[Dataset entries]
######

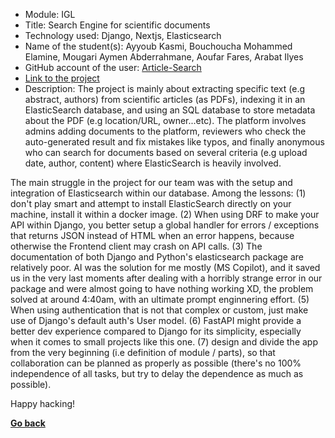 - Module: IGL
- Title: Search Engine for scientific documents
- Technology used: Django, Nextjs, Elasticsearch
- Name of the student(s): Ayyoub Kasmi, Bouchoucha Mohammed Elamine, Mougari Aymen Abderrahmane, Aoufar Fares, Arabat Ilyes
- GitHub account of the user: [Article-Search](https://github.com/Article-Search)
- [Link to the project](https://github.com/orgs/Article-Search/repositories)
- Description:
The project is mainly about extracting specific text (e.g abstract, authors) from scientific articles (as PDFs), indexing it in an ElasticSearch database, and using an SQL database to store metadata about the PDF (e.g location/URL, owner...etc). The platform involves admins adding documents to the platform, reviewers who check the auto-generated result and fix mistakes like typos, and finally anonymous who can search for documents based on several criteria (e.g upload date, author, content) where ElasticSearch is heavily involved.

The main struggle in the project for our team was with the setup and integration of Elasticsearch within our database. Among the lessons: (1) don't play smart and attempt to install ElasticSearch directly on your machine, install it within a docker image. (2) When using DRF to make your API within Django, you better setup a global handler for errors / exceptions that returns JSON instead of HTML when an error happens, because otherwise the Frontend client may crash on API calls. (3) The documentation of both Django and Python's elasticsearch package are relatively poor. AI was the solution for me mostly (MS Copilot), and it saved us in the very last moments after dealing with a horribly strange error in our package and were almost going to have nothing working XD, the problem solved at around 4:40am, with an ultimate prompt enginnering effort. (5) When using authentication that is not that complex or custom, just make use of Django's default auth's User model. (6) FastAPI might provide a better dev experience compared to Django for its simplicity, especially when it comes to small projects like this one. (7) design and divide the app from the very beginning (i.e definition of module / parts), so that collaboration can be planned as properly as possible (there's no 100% independence of all tasks, but try to delay the dependence as much as possible).

Happy hacking!

**[Go back](../../IGL.md)**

######

The answer must be a single number: how many lines in the data contain the string "https"?

▶ _Written answer_
2